I'm building a shared library of libsndfile
for Windows out of the current development tree. This library depends on 3 others: libogg
, libflac
and libvorbis
.
So I built them all but disabled the generation of dynamic libraries during compilation since I would like to have only libsndfile
as a dynamic one that other programs would then use, that is how the official libraries are provided.
However even though compilation of libsndfile
goes well as expected I can't generate a dynamic library unless there are dynamic versions of the libraries mentioned above. Libtool generates warnings like the following:
*** Warning: linker path does not have real file for library -lFLAC.
*** I have the capability to make that library automatically link in when
*** you link to this library.

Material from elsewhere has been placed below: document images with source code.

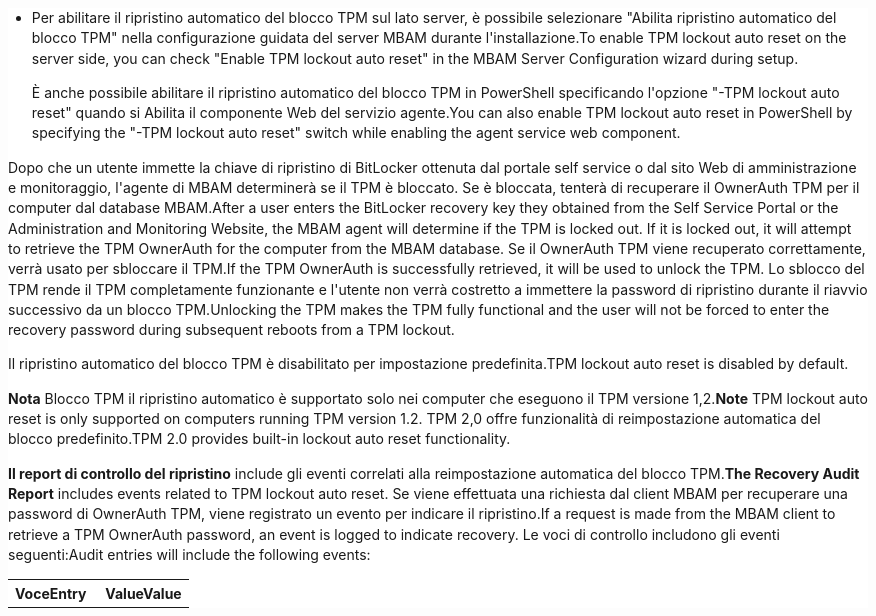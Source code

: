 -   <span data-ttu-id="7ba1a-203">Per abilitare il ripristino automatico del blocco TPM sul lato server, è possibile selezionare "Abilita ripristino automatico del blocco TPM" nella configurazione guidata del server MBAM durante l'installazione.</span><span class="sxs-lookup"><span data-stu-id="7ba1a-203">To enable TPM lockout auto reset on the server side, you can check "Enable TPM lockout auto reset" in the MBAM Server Configuration wizard during setup.</span></span>

    <span data-ttu-id="7ba1a-204">È anche possibile abilitare il ripristino automatico del blocco TPM in PowerShell specificando l'opzione "-TPM lockout auto reset" quando si Abilita il componente Web del servizio agente.</span><span class="sxs-lookup"><span data-stu-id="7ba1a-204">You can also enable TPM lockout auto reset in PowerShell by specifying the "-TPM lockout auto reset" switch while enabling the agent service web component.</span></span>

<span data-ttu-id="7ba1a-205">Dopo che un utente immette la chiave di ripristino di BitLocker ottenuta dal portale self service o dal sito Web di amministrazione e monitoraggio, l'agente di MBAM determinerà se il TPM è bloccato. Se è bloccata, tenterà di recuperare il OwnerAuth TPM per il computer dal database MBAM.</span><span class="sxs-lookup"><span data-stu-id="7ba1a-205">After a user enters the BitLocker recovery key they obtained from the Self Service Portal or the Administration and Monitoring Website, the MBAM agent will determine if the TPM is locked out. If it is locked out, it will attempt to retrieve the TPM OwnerAuth for the computer from the MBAM database.</span></span> <span data-ttu-id="7ba1a-206">Se il OwnerAuth TPM viene recuperato correttamente, verrà usato per sbloccare il TPM.</span><span class="sxs-lookup"><span data-stu-id="7ba1a-206">If the TPM OwnerAuth is successfully retrieved, it will be used to unlock the TPM.</span></span> <span data-ttu-id="7ba1a-207">Lo sblocco del TPM rende il TPM completamente funzionante e l'utente non verrà costretto a immettere la password di ripristino durante il riavvio successivo da un blocco TPM.</span><span class="sxs-lookup"><span data-stu-id="7ba1a-207">Unlocking the TPM makes the TPM fully functional and the user will not be forced to enter the recovery password during subsequent reboots from a TPM lockout.</span></span>

<span data-ttu-id="7ba1a-208">Il ripristino automatico del blocco TPM è disabilitato per impostazione predefinita.</span><span class="sxs-lookup"><span data-stu-id="7ba1a-208">TPM lockout auto reset is disabled by default.</span></span>

<span data-ttu-id="7ba1a-209">**Nota**  Blocco TPM il ripristino automatico è supportato solo nei computer che eseguono il TPM versione 1,2.</span><span class="sxs-lookup"><span data-stu-id="7ba1a-209">**Note** TPM lockout auto reset is only supported on computers running TPM version 1.2.</span></span> <span data-ttu-id="7ba1a-210">TPM 2,0 offre funzionalità di reimpostazione automatica del blocco predefinito.</span><span class="sxs-lookup"><span data-stu-id="7ba1a-210">TPM 2.0 provides built-in lockout auto reset functionality.</span></span>

 

<span data-ttu-id="7ba1a-211">**Il report di controllo del ripristino** include gli eventi correlati alla reimpostazione automatica del blocco TPM.</span><span class="sxs-lookup"><span data-stu-id="7ba1a-211">**The Recovery Audit Report** includes events related to TPM lockout auto reset.</span></span> <span data-ttu-id="7ba1a-212">Se viene effettuata una richiesta dal client MBAM per recuperare una password di OwnerAuth TPM, viene registrato un evento per indicare il ripristino.</span><span class="sxs-lookup"><span data-stu-id="7ba1a-212">If a request is made from the MBAM client to retrieve a TPM OwnerAuth password, an event is logged to indicate recovery.</span></span> <span data-ttu-id="7ba1a-213">Le voci di controllo includono gli eventi seguenti:</span><span class="sxs-lookup"><span data-stu-id="7ba1a-213">Audit entries will include the following events:</span></span>

<table>
<colgroup>
<col width="50%" />
<col width="50%" />
</colgroup>
<thead>
<tr class="header">
<th align="left"><span data-ttu-id="7ba1a-214">Voce</span><span class="sxs-lookup"><span data-stu-id="7ba1a-214">Entry</span></span></th>
<th align="left"><span data-ttu-id="7ba1a-215">Value</span><span class="sxs-lookup"><span data-stu-id="7ba1a-215">Value</span></span></th>
</tr>
</thead>
<tbody>
<tr class="odd">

But I can only do this if you have a
*** shared version of the library, which you do not appear to have
*** because I did check the linker path looking for a file starting
*** with libFLAC and none of the candidates passed a file format test
*** using a file magic. Last file checked: /usr/x86_64-w64-mingw32/lib/libFLAC.a
And finally:
*** Since this library must not contain undefined symbols,
*** because either the platform does not support them or
*** it was explicitly requested with -no-undefined,
*** libtool will only create a static version of it.
I would like to know if there's any way to have libtool use those static libraries to build the dynamic libsndfile
as well. Seeing that libtool is actually a script, could it be modified to accomplish the desired behaviour?
I'm currently building everything in Linux, with a cross compiler for 64-bit Windows; but I think the same would occur when building natively for Windows or Linux.